(Beginning of Dataset entries)

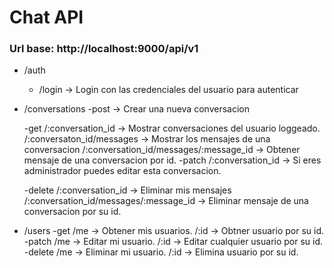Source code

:# Chat API

### Url base: http://localhost:9000/api/v1

- /auth
    - /login -> Login con las credenciales del usuario para autenticar

- /conversations
    -post  -> Crear una nueva conversacion 
         
    -get
        /:conversation_id  -> Mostrar conversaciones del usuario loggeado.
        /:conversaton_id/messages  -> Mostrar los mensajes de una conversacion
        /:conversation_id/messages/:message_id  -> Obtener mensaje de una conversacion por id.
    -patch
        /:conversation_id  -> Si eres administrador puedes editar esta conversacion.  
    
    -delete
        /:conversation_id  -> Eliminar mis mensajes
        /:conversation_id/messages/:message_id  -> Eliminar mensaje de una conversacion por su id.

- /users
    -get 
        /me  -> Obtener mis usuarios.
        /:id  -> Obtner usuario por su id.
    -patch
        /me  -> Editar mi usuario.
        /:id  -> Editar cualquier usuario por su id.
    -delete
        /me  -> Eliminar mi usuario.
        /:id  -> Elimina usuario por su id.
  

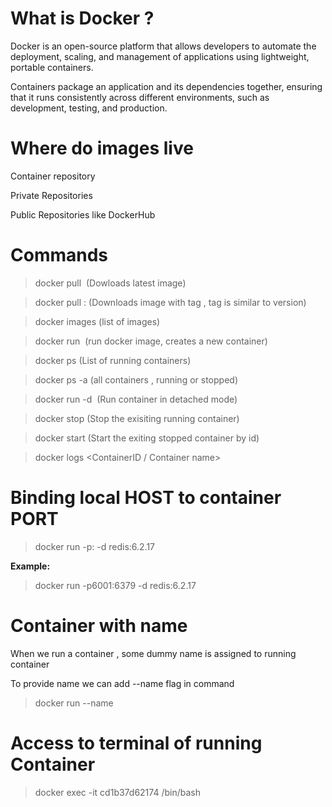 # What is Docker ?

Docker is an open-source platform that allows developers to automate the deployment, scaling, and management of applications using lightweight, portable containers. 

Containers package an application and its dependencies together, ensuring that it runs consistently across different environments, such as development, testing, and production.

# Where do images live

Container repository

Private Repositories

Public Repositories like DockerHub


# Commands

 > docker pull <image> (Dowloads latest image)

 > docker pull <image>:<tag> (Downloads image with tag , tag is similar to version)
 
 > docker images (list of images)

 > docker run <image name> (run docker image, creates a new container)

 > docker ps (List of running containers)

 > docker ps -a (all containers , running or stopped)

 > docker run -d <image name> (Run container in detached mode)

 > docker stop <id of container> (Stop the exisiting running container)

 > docker start <id of container> (Start the exiting stopped container by id)

 > docker logs <ContainerID / Container name>

# Binding local HOST to container PORT

> docker run -p<HOST>:<PORT> -d redis:6.2.17

**Example:**

> docker run -p6001:6379 -d redis:6.2.17

# Container with name

When we run a container , some dummy name is assigned to running container

To provide name we can add --name flag in command

> docker run --name <redis-server> <redis>

# Access to terminal of running Container

> docker exec -it cd1b37d62174 /bin/bash


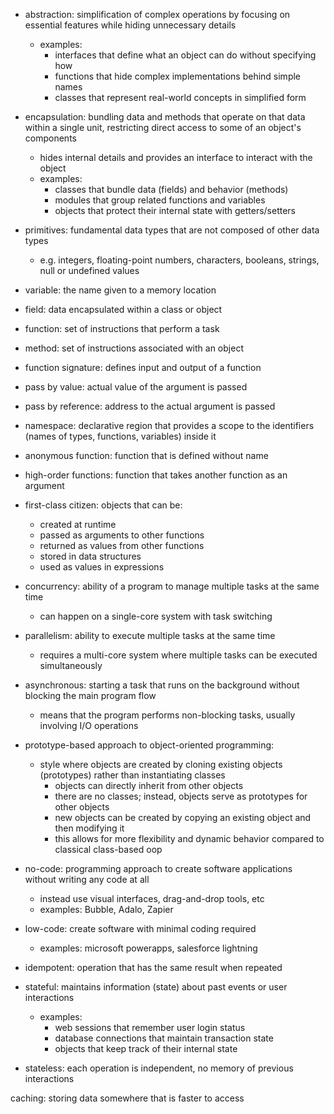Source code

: 
- abstraction: simplification of complex operations by focusing on essential features while hiding unnecessary details
  - examples:
    - interfaces that define what an object can do without specifying how
    - functions that hide complex implementations behind simple names
    - classes that represent real-world concepts in simplified form
- encapsulation: bundling data and methods that operate on that data within a single unit, restricting direct access to some of an object's components
  - hides internal details and provides an interface to interact with the object
  - examples:
    - classes that bundle data (fields) and behavior (methods)
    - modules that group related functions and variables
    - objects that protect their internal state with getters/setters

- primitives: fundamental data types that are not composed of other data types
  - e.g. integers, floating-point numbers, characters, booleans, strings, null or undefined values

- variable: the name given to a memory location
- field: data encapsulated within a class or object

- function: set of instructions that perform a task
- method: set of instructions associated with an object

- function signature: defines input and output of a function

- pass by value: actual value of the argument is passed
- pass by reference: address to the actual argument is passed

- namespace: declarative region that provides a scope to the identifiers (names of types, functions, variables) inside it
- anonymous function: function that is defined without name

- high-order functions: function that takes another function as an argument
- first-class citizen: objects that can be:
  - created at runtime
  - passed as arguments to other functions
  - returned as values from other functions
  - stored in data structures
  - used as values in expressions

- concurrency: ability of a program to manage multiple tasks at the same time
  - can happen on a single-core system with task switching
- parallelism: ability to execute multiple tasks at the same time
  - requires a multi-core system where multiple tasks can be executed simultaneously
- asynchronous: starting a task that runs on the background without blocking the main program flow
  - means that the program performs non-blocking tasks, usually involving I/O operations

- prototype-based approach to object-oriented programming:
  - style where objects are created by cloning existing objects (prototypes) rather than instantiating classes
    - objects can directly inherit from other objects
    - there are no classes; instead, objects serve as prototypes for other objects
    - new objects can be created by copying an existing object and then modifying it
    - this allows for more flexibility and dynamic behavior compared to classical class-based oop

- no-code: programming approach to create software applications without writing any code at all
  - instead use visual interfaces, drag-and-drop tools, etc
  - examples: Bubble, Adalo, Zapier
- low-code: create software with minimal coding required
  - examples: microsoft powerapps, salesforce lightning

- idempotent: operation that has the same result when repeated

- stateful: maintains information (state) about past events or user interactions
  - examples:
    - web sessions that remember user login status
    - database connections that maintain transaction state
    - objects that keep track of their internal state
- stateless: each operation is independent, no memory of previous interactions

caching: storing data somewhere that is faster to access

(End of Dataset entries)

Task goal =>
When you reach the line containing "(Dowloads latest image)" in the data above, start copying exactly, and stop after the line containing "of running containers)".

Task answer =>
 > docker pull <image> (Dowloads latest image)

 > docker pull <image>:<tag> (Downloads image with tag , tag is similar to version)
 
 > docker images (list of images)

 > docker run <image name> (run docker image, creates a new container)

 > docker ps (List of running containers)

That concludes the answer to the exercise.